Problem description:
Begin at the line containing "Earlier development of" in the entries below and end at the line containing "[Flinders University]: http://www.flinders.edu.au/"; transcribe that range exactly and nothing outside it.
*** Provided information ***
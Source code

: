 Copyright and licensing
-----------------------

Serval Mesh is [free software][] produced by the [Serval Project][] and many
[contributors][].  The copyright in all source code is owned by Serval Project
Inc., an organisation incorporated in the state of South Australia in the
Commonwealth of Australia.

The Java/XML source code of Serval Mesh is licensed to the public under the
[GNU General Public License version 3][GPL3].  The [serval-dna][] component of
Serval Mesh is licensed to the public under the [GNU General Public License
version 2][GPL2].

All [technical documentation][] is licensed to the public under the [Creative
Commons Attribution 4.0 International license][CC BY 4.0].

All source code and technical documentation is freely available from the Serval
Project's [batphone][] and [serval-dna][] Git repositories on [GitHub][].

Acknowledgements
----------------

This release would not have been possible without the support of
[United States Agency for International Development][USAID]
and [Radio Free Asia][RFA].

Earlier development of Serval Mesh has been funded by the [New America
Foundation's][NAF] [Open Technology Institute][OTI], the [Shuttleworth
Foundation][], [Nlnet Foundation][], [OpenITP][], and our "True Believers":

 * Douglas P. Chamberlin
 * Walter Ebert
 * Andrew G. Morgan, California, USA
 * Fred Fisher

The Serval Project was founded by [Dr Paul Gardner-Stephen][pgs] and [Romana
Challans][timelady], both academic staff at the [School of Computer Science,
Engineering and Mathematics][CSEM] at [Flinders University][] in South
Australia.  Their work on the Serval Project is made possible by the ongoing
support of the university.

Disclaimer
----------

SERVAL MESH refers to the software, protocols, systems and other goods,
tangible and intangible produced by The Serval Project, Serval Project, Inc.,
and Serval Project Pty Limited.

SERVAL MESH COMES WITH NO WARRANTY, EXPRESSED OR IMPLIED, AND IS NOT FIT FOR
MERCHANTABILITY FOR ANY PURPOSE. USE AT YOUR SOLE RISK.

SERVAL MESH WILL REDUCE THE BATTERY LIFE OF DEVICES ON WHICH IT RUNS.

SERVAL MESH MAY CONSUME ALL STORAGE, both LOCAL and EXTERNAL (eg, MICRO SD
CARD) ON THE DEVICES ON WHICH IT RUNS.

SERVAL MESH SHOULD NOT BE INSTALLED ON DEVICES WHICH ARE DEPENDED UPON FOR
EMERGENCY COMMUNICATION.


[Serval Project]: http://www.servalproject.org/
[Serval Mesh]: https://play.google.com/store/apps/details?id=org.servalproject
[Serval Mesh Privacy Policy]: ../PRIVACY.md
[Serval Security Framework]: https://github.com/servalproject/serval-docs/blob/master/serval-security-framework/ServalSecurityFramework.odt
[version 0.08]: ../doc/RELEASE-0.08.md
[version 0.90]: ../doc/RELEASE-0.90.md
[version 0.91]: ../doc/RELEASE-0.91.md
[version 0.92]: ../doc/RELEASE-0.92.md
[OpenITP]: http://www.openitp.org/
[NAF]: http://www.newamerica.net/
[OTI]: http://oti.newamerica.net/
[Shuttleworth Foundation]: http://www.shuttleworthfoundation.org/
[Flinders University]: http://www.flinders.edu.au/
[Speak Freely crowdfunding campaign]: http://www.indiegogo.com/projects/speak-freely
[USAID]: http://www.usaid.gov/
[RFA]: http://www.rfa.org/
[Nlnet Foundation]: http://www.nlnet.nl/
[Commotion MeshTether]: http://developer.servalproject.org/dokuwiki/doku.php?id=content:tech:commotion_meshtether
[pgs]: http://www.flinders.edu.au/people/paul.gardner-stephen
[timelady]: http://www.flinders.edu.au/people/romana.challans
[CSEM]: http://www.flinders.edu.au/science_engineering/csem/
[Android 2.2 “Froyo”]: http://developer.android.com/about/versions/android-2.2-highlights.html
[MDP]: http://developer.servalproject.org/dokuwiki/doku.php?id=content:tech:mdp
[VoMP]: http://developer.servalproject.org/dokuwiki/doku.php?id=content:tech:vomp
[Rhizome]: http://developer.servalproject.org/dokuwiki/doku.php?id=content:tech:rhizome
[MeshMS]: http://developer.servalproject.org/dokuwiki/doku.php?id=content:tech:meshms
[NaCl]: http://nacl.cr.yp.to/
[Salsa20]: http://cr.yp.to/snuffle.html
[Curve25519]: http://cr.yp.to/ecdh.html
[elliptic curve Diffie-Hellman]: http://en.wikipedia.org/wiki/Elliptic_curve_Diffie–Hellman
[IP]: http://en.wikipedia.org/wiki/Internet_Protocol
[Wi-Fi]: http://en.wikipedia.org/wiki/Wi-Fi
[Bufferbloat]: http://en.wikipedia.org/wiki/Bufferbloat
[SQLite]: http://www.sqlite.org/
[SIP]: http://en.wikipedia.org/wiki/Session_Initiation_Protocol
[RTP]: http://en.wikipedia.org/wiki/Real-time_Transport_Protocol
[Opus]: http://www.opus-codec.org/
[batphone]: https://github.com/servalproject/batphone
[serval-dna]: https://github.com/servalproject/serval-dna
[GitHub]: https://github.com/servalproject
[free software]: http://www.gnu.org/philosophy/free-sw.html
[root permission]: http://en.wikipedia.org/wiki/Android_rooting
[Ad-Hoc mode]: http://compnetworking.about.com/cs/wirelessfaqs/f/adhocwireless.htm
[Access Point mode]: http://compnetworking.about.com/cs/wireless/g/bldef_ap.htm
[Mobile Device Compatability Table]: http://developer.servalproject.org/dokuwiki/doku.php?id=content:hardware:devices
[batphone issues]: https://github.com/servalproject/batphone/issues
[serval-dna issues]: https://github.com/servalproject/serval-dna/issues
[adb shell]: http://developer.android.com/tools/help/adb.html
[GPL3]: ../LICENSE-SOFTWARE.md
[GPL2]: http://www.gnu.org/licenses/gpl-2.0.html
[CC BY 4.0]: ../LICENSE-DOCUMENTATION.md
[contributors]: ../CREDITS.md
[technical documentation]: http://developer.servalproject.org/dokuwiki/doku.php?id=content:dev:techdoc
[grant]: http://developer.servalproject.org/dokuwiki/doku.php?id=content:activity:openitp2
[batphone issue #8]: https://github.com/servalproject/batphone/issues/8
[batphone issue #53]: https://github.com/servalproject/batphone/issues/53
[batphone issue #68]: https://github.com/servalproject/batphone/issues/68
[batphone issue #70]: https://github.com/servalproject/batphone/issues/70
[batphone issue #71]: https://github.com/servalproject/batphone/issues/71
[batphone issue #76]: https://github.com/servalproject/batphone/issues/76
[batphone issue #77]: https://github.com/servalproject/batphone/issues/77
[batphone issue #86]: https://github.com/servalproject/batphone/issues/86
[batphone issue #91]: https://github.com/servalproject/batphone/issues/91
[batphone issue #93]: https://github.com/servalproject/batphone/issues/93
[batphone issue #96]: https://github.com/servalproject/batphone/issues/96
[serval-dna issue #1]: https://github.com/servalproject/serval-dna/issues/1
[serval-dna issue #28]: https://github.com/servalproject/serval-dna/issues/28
***
Exercise result:
Earlier development of Serval Mesh has been funded by the [New America
Foundation's][NAF] [Open Technology Institute][OTI], the [Shuttleworth
Foundation][], [Nlnet Foundation][], [OpenITP][], and our "True Believers":

 * Douglas P. Chamberlin
 * Walter Ebert
 * Andrew G. Morgan, California, USA
 * Fred Fisher

The Serval Project was founded by [Dr Paul Gardner-Stephen][pgs] and [Romana
Challans][timelady], both academic staff at the [School of Computer Science,
Engineering and Mathematics][CSEM] at [Flinders University][] in South
Australia.  Their work on the Serval Project is made possible by the ongoing
support of the university.

Disclaimer
----------

SERVAL MESH refers to the software, protocols, systems and other goods,
tangible and intangible produced by The Serval Project, Serval Project, Inc.,
and Serval Project Pty Limited.

SERVAL MESH COMES WITH NO WARRANTY, EXPRESSED OR IMPLIED, AND IS NOT FIT FOR
MERCHANTABILITY FOR ANY PURPOSE. USE AT YOUR SOLE RISK.

SERVAL MESH WILL REDUCE THE BATTERY LIFE OF DEVICES ON WHICH IT RUNS.

SERVAL MESH MAY CONSUME ALL STORAGE, both LOCAL and EXTERNAL (eg, MICRO SD
CARD) ON THE DEVICES ON WHICH IT RUNS.

SERVAL MESH SHOULD NOT BE INSTALLED ON DEVICES WHICH ARE DEPENDED UPON FOR
EMERGENCY COMMUNICATION.


[Serval Project]: http://www.servalproject.org/
[Serval Mesh]: https://play.google.com/store/apps/details?id=org.servalproject
[Serval Mesh Privacy Policy]: ../PRIVACY.md
[Serval Security Framework]: https://github.com/servalproject/serval-docs/blob/master/serval-security-framework/ServalSecurityFramework.odt
[version 0.08]: ../doc/RELEASE-0.08.md
[version 0.90]: ../doc/RELEASE-0.90.md
[version 0.91]: ../doc/RELEASE-0.91.md
[version 0.92]: ../doc/RELEASE-0.92.md
[OpenITP]: http://www.openitp.org/
[NAF]: http://www.newamerica.net/
[OTI]: http://oti.newamerica.net/
[Shuttleworth Foundation]: http://www.shuttleworthfoundation.org/
[Flinders University]: http://www.flinders.edu.au/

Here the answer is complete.